I start with a refreshing Mangaa, a delightful blend of Aam Panna, sweet lime and jeera salt served in a jar that quenches my thirst in a jiffy and sets the taste buds tingling! You can spike it with vodka but it is only 5 pm so I avoid. Monkey bar has a stunning collection of wines, spirits, liqueurs, beer and cocktails !
Sorpotel in Jampot
Up next is Chilli Brain, a brain cutlet with green chilli and fenugreek, which is anything but brain drain!  Then a delicious, devilish Sorpotel, that classic Goan dish, served in a jam pot along with an angelic mini-bread, soft as a cloud.
MoBar Burger
The burgers are highly recommended. I excuse myself though, as I am going easy on carbs, preferring to sample small, finger food. You know it’s always quality over quantity for me! But there is a big selection of great sounding burgers and rolls.
I then try the Devilled fish, saut√©ed Seer with galangal and lemongrass, the full-bodied taste of which actually takes me to a faraway beach. Manu says, “That’s because we use kingfish or some real fish. Talk of bland we don’t use Basa, the optimization of bland, which I feel is gutter fish! Yes, Delhiites are infatuated by Basa right now but we’re sure to wean them off it!” he grins with a dimpled smile.
The ‘Kheema Bao’ and ‘Butterfly Chicken’ tarts are again very different and delicious. The ‘Steak Cubes in Black Bean Sauce’ is piquant and fiery. I soon realize it is a little bit about the taste, a little about the presentation, a little about how it all comes together in mismatched crockery and funky asides.
There are many dishes that may sound familiar such as Vada Pao or Dabeli but the moment it comes in front of you, there is a teasing twist.
Tikki of Joy
Lot of interesting veg options. For a moment we exchange notes on how difficult it is to please vegetarian guests but again Monkey Bar scores. One veg burger has no potato at all, made out of assorted veggies, tofu with panko coating and is pan seared.
Another one has a filling of vada pao aloo and ghati masala. Other veggie hot-sellers are ‘Chubby Mushrooms’, ‘Mee Goreng’ and ‘Fried and Wok Tossed Japanese Eggplant and Paneer’.
The main course boasts of dishes as diverse and creatively intense as ‘The Parsee Orderlies’ Mutton Curry’ or the ‘Ethiopian Chicken Doro Wat’ and ‘Shrimp Newburg with Brown Rice’. But ‘Pickled Tenderloin with Ker and Sangri’ sure takes the cake as far as thinking out of the pyramid goes!
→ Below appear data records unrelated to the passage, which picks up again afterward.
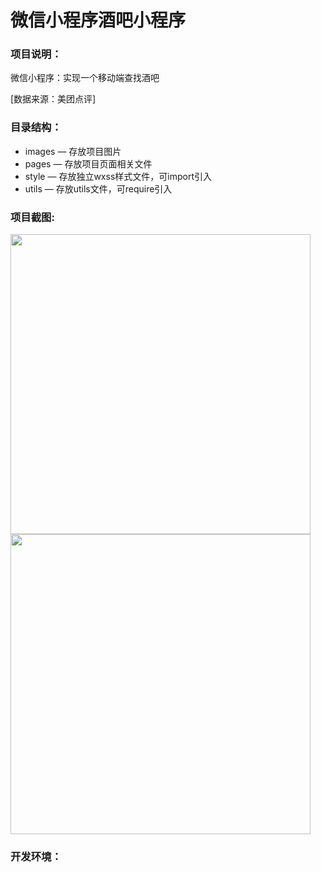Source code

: # 微信小程序酒吧小程序
### 项目说明：
微信小程序：实现一个移动端查找酒吧  

[数据来源：美团点评]

### 目录结构：
- images — 存放项目图片
- pages — 存放项目页面相关文件
- style — 存放独立wxss样式文件，可import引入
- utils — 存放utils文件，可require引入

### 项目截图:
<img src="https://github.com/NoteUI/wechat-miniPrograms/blob/master/screen/index.png" width="480px" style="display:inline;">   
<img src="https://github.com/NoteUI/wechat-miniPrograms/blob/master/screen/user.png" width="480px" style="display:inline;">  

### 开发环境：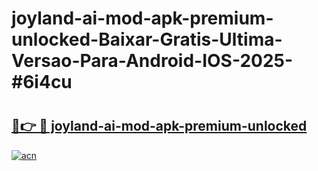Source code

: # joyland-ai-mod-apk-premium-unlocked-Baixar-Gratis-Ultima-Versao-Para-Android-IOS-2025-#6i4cu

# <h2><a href="https://ainizakaria.my?title=joyland-ai-mod-apk-premium-unlocked&ref=24M">🔗👉 🔴 joyland-ai-mod-apk-premium-unlocked</a></h2>

[![acn](https://github.com/user-attachments/assets/0f9c940e-d8b0-45ae-aac7-cd30a18b3e1c)](https://ainizakaria.my?title=joyland-ai-mod-apk-premium-unlocked&ref=24M)


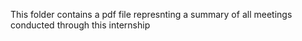 This folder contains a pdf file represnting a summary of all meetings conducted through this internship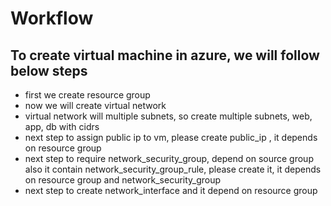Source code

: # Workflow

## To create virtual machine in azure, we will follow below steps

* first we create resource group
* now we will create virtual network
* virtual network will multiple subnets, so create multiple subnets, web, app, db with cidrs
* next step to assign public ip to vm, please create public_ip , it depends on resource group
* next step to require network_security_group, depend on source group
also it contain network_security_group_rule, please create it, it depends on resource group and network_security_group
* next step to create network_interface and it depend on resource group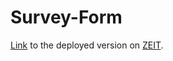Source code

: # Survey-Form

<a href="https://product-landing.sahilister.now.sh/">Link</a> to the deployed version on <a href="https://zeit.co/home">ZEIT</a>.
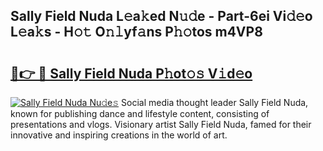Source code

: ## Sally Field Nuda L𝚎a𝚔ed N𝚞𝚍e - Part-6ei Vi𝚍𝚎o L𝚎a𝚔s - H𝚘𝚝 O𝚗𝚕yf𝚊ns P𝚑𝚘tos m4VP8

# <h2><a href="http://kfay8u.oniu.top/?m=Sally+Field+Nuda">🔗👉 🔴 Sally Field Nuda P𝚑ot𝚘𝚜 V𝚒d𝚎o</a></h2>

[![Sally Field Nuda Nu𝚍e𝚜](https://i.imgur.com/0qMVB7G.gif)](http://kfay8u.oniu.top/?m=Sally+Field+Nuda)
Social media thought leader Sally Field Nuda, known for publishing dance and lifestyle content, consisting of presentations and vlogs. Visionary artist Sally Field Nuda, famed for their innovative and inspiring creations in the world of art.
Manu explains here, “See if one were to conceptualize a fine-dining restaurant, it is a matter of 3 hours for me. It is more challenging to use local ingredients and elevate them to an altogether different place. We want more and more people to sample innovative food. That’s why we ensure affordability on the right side of the menu.”
It is not unusual now for a bunch of teenagers to walk in, order one coffee and be at the pool table for hours. But Manu and Chetan do not frown upon that. The place is meant to be fun, happy and non-elitist. It doesn’t matter if everyone does not come and splurge. But they want to take the Monkey Bar brand to many more cities, Mumbai being the next stop.
Very tempting as the desserts are, I let it pass for I am already sweetly satiated. I realize these funky food-entrepreneurs, Manu and Chetan are poets at heart after all, dreamers and philosophically way ahead. They have their creativity to tackle food ‘cost’ and innovation to overcome ‘inventories’. Their guests are happy at the end of the day and seriously, that’s no monkey business!